Show me every line in the listing that has the word "like".

__Source data__:

· · ·

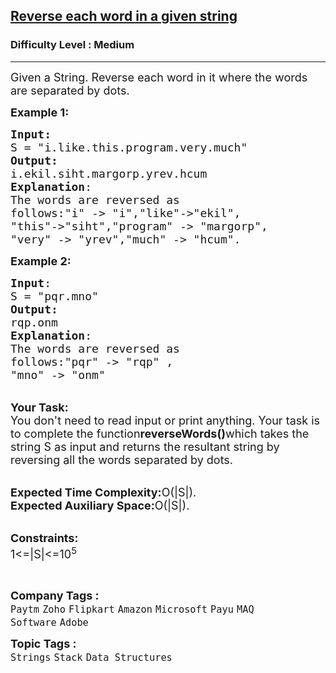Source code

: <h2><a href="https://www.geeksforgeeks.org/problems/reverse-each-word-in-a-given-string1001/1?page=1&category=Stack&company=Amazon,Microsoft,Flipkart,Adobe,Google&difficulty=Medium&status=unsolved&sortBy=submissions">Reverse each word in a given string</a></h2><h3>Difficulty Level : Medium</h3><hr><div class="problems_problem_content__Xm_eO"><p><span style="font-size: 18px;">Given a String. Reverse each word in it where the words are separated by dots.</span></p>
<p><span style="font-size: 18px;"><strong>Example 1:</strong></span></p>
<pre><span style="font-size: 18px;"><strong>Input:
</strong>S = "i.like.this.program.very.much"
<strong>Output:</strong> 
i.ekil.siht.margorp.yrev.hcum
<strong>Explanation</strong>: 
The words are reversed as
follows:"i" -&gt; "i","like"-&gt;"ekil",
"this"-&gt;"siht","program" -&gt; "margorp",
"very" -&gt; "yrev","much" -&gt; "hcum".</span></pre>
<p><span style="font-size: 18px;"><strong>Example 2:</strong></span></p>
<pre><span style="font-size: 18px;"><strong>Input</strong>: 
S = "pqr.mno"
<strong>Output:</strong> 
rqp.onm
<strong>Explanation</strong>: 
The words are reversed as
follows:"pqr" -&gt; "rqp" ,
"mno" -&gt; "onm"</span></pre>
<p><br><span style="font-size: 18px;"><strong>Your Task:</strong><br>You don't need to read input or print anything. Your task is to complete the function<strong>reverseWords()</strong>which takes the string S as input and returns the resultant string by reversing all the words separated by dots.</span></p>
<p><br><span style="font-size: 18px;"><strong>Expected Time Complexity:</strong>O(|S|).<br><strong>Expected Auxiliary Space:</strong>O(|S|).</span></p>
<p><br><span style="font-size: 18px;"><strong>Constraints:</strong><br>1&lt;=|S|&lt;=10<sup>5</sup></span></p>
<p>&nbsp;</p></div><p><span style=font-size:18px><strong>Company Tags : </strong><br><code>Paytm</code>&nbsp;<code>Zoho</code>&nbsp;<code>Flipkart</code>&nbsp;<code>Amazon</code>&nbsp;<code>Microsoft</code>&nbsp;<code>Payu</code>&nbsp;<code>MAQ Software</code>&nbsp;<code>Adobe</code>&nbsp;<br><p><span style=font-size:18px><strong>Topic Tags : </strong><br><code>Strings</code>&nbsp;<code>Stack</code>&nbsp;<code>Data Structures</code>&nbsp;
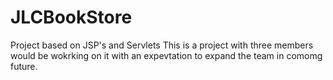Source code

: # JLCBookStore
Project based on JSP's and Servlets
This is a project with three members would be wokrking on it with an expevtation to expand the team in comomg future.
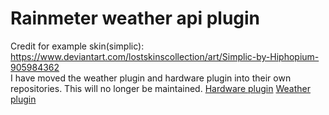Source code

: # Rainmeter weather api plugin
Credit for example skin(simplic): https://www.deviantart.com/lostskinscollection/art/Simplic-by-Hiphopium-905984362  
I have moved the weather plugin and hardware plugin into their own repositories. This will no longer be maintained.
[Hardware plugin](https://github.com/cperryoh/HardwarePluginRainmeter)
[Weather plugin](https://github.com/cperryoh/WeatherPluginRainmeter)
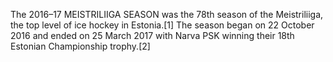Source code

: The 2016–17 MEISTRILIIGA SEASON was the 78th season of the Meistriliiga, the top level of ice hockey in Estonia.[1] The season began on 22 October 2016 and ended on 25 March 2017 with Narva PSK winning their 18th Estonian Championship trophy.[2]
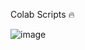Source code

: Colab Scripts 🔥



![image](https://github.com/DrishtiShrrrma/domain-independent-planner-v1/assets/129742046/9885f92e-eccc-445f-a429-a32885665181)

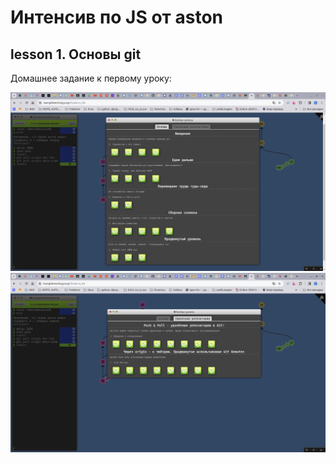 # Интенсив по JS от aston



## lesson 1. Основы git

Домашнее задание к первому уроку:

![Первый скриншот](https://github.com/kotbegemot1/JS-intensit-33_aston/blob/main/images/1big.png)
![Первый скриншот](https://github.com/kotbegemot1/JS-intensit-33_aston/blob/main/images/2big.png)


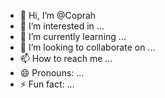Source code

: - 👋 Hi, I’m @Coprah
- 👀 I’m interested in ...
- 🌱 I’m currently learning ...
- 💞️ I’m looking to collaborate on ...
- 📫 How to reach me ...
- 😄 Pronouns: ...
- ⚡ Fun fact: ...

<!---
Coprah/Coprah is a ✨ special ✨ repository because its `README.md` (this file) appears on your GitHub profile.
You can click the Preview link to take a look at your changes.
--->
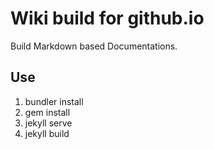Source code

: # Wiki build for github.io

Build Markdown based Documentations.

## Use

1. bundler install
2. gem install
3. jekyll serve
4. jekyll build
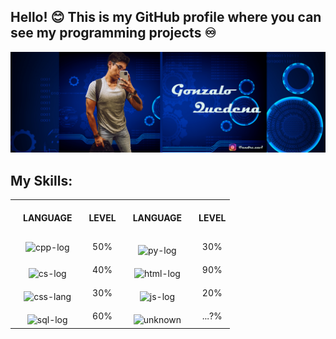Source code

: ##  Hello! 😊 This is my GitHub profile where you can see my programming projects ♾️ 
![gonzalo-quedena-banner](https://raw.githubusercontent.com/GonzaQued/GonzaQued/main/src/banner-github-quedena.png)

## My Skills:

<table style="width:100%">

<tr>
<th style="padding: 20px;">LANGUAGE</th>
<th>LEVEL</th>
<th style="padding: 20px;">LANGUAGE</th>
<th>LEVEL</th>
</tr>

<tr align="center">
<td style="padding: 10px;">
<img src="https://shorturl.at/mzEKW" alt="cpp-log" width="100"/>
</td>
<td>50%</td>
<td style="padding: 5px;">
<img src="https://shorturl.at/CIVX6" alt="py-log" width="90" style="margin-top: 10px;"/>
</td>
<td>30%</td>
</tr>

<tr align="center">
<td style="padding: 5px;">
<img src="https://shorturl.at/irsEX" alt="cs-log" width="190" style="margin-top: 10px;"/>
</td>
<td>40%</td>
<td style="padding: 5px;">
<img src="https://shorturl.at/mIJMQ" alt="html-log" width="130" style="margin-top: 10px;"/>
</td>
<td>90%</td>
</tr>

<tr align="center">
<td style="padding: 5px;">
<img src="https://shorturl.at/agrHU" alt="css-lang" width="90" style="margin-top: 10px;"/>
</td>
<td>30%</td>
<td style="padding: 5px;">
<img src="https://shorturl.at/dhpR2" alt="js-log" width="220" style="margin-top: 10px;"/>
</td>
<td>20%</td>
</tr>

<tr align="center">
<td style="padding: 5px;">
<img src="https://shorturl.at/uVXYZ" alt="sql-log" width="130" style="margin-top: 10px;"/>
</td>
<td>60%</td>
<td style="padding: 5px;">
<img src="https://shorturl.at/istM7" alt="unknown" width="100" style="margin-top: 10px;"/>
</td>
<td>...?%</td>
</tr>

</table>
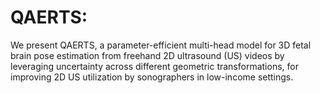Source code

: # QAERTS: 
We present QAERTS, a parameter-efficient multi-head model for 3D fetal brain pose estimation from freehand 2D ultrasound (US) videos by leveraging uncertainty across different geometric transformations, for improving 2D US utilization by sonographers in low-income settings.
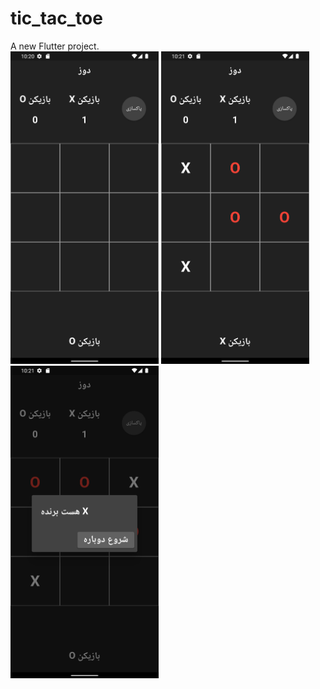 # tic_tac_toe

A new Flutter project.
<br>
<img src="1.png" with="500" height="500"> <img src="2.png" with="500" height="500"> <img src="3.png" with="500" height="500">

· · ·

__Exercise result__:
</strong>S = "i.like.this.program.very.much"
follows:"i" -&gt; "i","like"-&gt;"ekil",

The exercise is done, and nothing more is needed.